Noah Galbreath: Lead Writer
David Crouse: Lead Designer
First Design Iteration:
Our project is to 3D print a musical instrument/noisemaker. We wanted to print this because we enjoy music and think that a lot of cool sounds being produced by one 3D printed instrument would be fun to play and unique. We started by searching thingiverse for a bunch of different musical instruments that people had already created such as an ocarina, whistles, a harmonica, a saxophone mouthpiece, a trumpet mouthpiece, a recorder, and a pan flute. We then quickly decided that it would be hard to retain the original pitch of some of these instruments due to time constraints and the fact that some of them would have to be resized (such as the pan flute) and accepted that this “instrument” may be more of a noisemaker/novelty.
First Draft Print:
We attempted to 3D print one of the whistles and a saxophone mouthpiece last class in order to test if they worked properly. We weren’t able to get a picture of the mouthpiece due to the fire alarm, but we did manage to print the whistle.
This is our first rough design for the main body of the instrument. The pan flute is the central instrument that everything else is attached to and you can see the whistle and the recorder mouthpiece have been grouped together and attached without the need of any removable parts.
The components pictured above are a trumpet mouthpiece (which may be a challenge because it has to be printed to scale to function) and a tube with a funnel that’s meant to be attached to the end. These pieces will be connected with glue and then somehow attached to the pan flute body. We may use glue for that or we may use the ball and joint pictured above to add the mouthpiece and tubing or other parts and make them removable. The goal of our instrument is to be able to produce multiple different sounds, but we also thought it would be cool if some parts were able to be disconnected and used on their own. We still have some of the other instruments in reserve such as the harmonica and ocarina, but due to sizing and the fact that this instrument is already starting to get fairly elaborate, we probably won’t use them.
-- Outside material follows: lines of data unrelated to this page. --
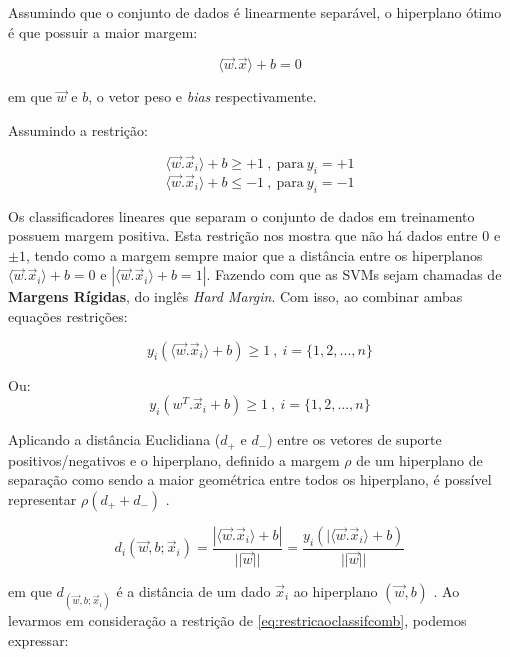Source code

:\documentclass[
  openany]{book}
\begin{document}
Assumindo que o conjunto de dados é linearmente separável, o hiperplano ótimo é que possuir a maior margem:

\begin{equation}
\langle\vec{w}.\vec{x}\rangle+b=0
\label{eq:maiormarg}
\end{equation}

em que \(\vec{w}\) e \(b\), o vetor peso e \emph{bias} respectivamente.

Assumindo a restrição:

\[\langle\vec{w}.\vec{x}_i\rangle+b\geq + 1 \ , \ \mbox{para} \ y_i=+1\]
\begin{equation}
\langle\vec{w}.\vec{x}_i\rangle+b\leq - 1 \ , \ \mbox{para} \ y_i=-1
\label{eq:restricaoclassif}
\end{equation}

Os classificadores lineares que separam o conjunto de dados em treinamento possuem margem positiva. Esta restrição nos mostra que não há dados entre 0 e \(\pm1\), tendo como a margem sempre maior que a distância entre os hiperplanos \(\langle\vec{w}.\vec{x}_i\rangle+b=0\) e \(|\langle\vec{w}.\vec{x}_i\rangle+b= 1|\). Fazendo com que as SVMs sejam chamadas de \textbf{Margens Rígidas}, do inglês \emph{Hard Margin}. Com isso, ao combinar ambas equações restrições:

\begin{equation}
y_i(\langle\vec{w}.\vec{x}_i\rangle+b)\geq  1 \ ,  \ i=\{1,2,...,n\}
\label{eq:restricaoclassifcom}
\end{equation}

Ou:
\begin{equation}
y_i(w^T.\vec{x}_i+b)\geq  1 \ ,  \ i=\{1,2,...,n\}
\label{eq:restricaoclassifcomb}
\end{equation}

Aplicando a distância Euclidiana (\(d_+\) e \(d_-\)) entre os vetores de suporte positivos/negativos e o hiperplano, definido a margem \(\rho\) de um hiperplano de separação como sendo a maior geométrica entre todos os hiperplano, é possível representar \(\rho(d_+ + d_-)\) \citep{gonccalves2015maquina}.

\begin{equation}
d_i(\vec{w},b;\vec{x}_i)=\frac{|\langle\vec{w}.\vec{x}_i\rangle+b|}{||\vec{w}||}=\frac{y_i(|\langle\vec{w}.\vec{x}_i\rangle+b)}{||\vec{w}||}
\label{eq:distanciahip}
\end{equation}

em que \(d_(\vec{w},b;\vec{x}_i)\) é a distância de um dado \(\vec{x}_i\) ao hiperplano \((\vec{w},b)\) \citep{lima2002maquinas}. Ao levarmos em consideração a restrição de \eqref{eq:restricaoclassifcomb}, podemos expressar:
\end{document}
Next, we tested the Joints we planned to use to attach the instruments to the pan flute, and it worked perfectly. What didn’t work perfectly, however was printing the pan flute in a horizontal orientation… It may have worked if it had been printed with a raft, but instead the pipes failed pretty quickly to adhere to the build plate, so we stopped the print pretty early.
The pipes printed well in an upright position. Now that we had printed a good amount of the pieces successfully, we moved on to printing a full scale pan flute and whistles with the joints to attach them to the flute. We also printed a small scale ocarina that works pretty well, albeit at a pretty obnoxiously high pitch.
Iterating the Design:
Now awaiting to see how the final prints turn out.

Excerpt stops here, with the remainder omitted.